(Document images with source code)
------
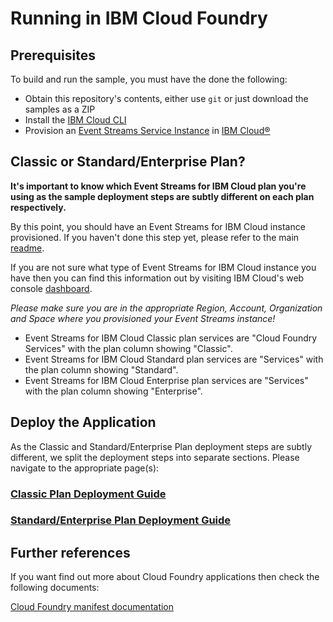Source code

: 
# Running in IBM Cloud Foundry

## Prerequisites
To build and run the sample, you must have the done the following:

* Obtain this repository's contents, either use `git` or just download the samples as a ZIP
* Install the [IBM Cloud CLI](https://cloud.ibm.com/docs/cli?topic=cloud-cli-install-ibmcloud-cli)
* Provision an [Event Streams Service Instance](https://cloud.ibm.com/catalog/services/event-streams) in [IBM Cloud®](https://cloud.ibm.com/)

## Classic or Standard/Enterprise Plan?

**It's important to know which Event Streams for IBM Cloud plan you're using as the sample deployment steps are subtly different on each plan respectively.**

By this point, you should have an Event Streams for IBM Cloud instance provisioned. If you haven't done this step yet, please refer to the main [readme](../README.md).

If you are not sure what type of Event Streams for IBM Cloud instance you have then you can find this information out by visiting IBM Cloud's web console [dashboard](https://cloud.ibm.com/resources).

*Please make sure you are in the appropriate Region, Account, Organization and Space where you provisioned your Event Streams instance!*

* Event Streams for IBM Cloud Classic plan services are "Cloud Foundry Services" with the plan column showing "Classic".
* Event Streams for IBM Cloud Standard plan services are "Services" with the plan column showing "Standard".
* Event Streams for IBM Cloud Enterprise plan services are "Services" with the plan column showing "Enterprise".


## Deploy the Application

As the Classic and Standard/Enterprise Plan deployment steps are subtly different, we split the deployment steps into separate sections. Please navigate to the appropriate page(s):

### [Classic Plan Deployment Guide](CF_Classic_Plan.md)

### [Standard/Enterprise Plan Deployment Guide](CF_Standard_Enterprise_Plan.md)


## Further references

If you want find out more about Cloud Foundry applications then check the following documents:

[Cloud Foundry manifest documentation](http://docs.cloudfoundry.org/devguide/deploy-apps/manifest.html)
------
**Work task**
This exercise asks for the data above to be given again exactly, without pictures.

**Result**
Source code

: 
# Running in IBM Cloud Foundry

## Prerequisites
To build and run the sample, you must have the done the following:

* Obtain this repository's contents, either use `git` or just download the samples as a ZIP
* Install the [IBM Cloud CLI](https://cloud.ibm.com/docs/cli?topic=cloud-cli-install-ibmcloud-cli)
* Provision an [Event Streams Service Instance](https://cloud.ibm.com/catalog/services/event-streams) in [IBM Cloud®](https://cloud.ibm.com/)

## Classic or Standard/Enterprise Plan?

**It's important to know which Event Streams for IBM Cloud plan you're using as the sample deployment steps are subtly different on each plan respectively.**

By this point, you should have an Event Streams for IBM Cloud instance provisioned. If you haven't done this step yet, please refer to the main [readme](../README.md).

If you are not sure what type of Event Streams for IBM Cloud instance you have then you can find this information out by visiting IBM Cloud's web console [dashboard](https://cloud.ibm.com/resources).

*Please make sure you are in the appropriate Region, Account, Organization and Space where you provisioned your Event Streams instance!*

* Event Streams for IBM Cloud Classic plan services are "Cloud Foundry Services" with the plan column showing "Classic".
* Event Streams for IBM Cloud Standard plan services are "Services" with the plan column showing "Standard".
* Event Streams for IBM Cloud Enterprise plan services are "Services" with the plan column showing "Enterprise".


## Deploy the Application

As the Classic and Standard/Enterprise Plan deployment steps are subtly different, we split the deployment steps into separate sections. Please navigate to the appropriate page(s):

### [Classic Plan Deployment Guide](CF_Classic_Plan.md)

### [Standard/Enterprise Plan Deployment Guide](CF_Standard_Enterprise_Plan.md)


## Further references

If you want find out more about Cloud Foundry applications then check the following documents:

[Cloud Foundry manifest documentation](http://docs.cloudfoundry.org/devguide/deploy-apps/manifest.html)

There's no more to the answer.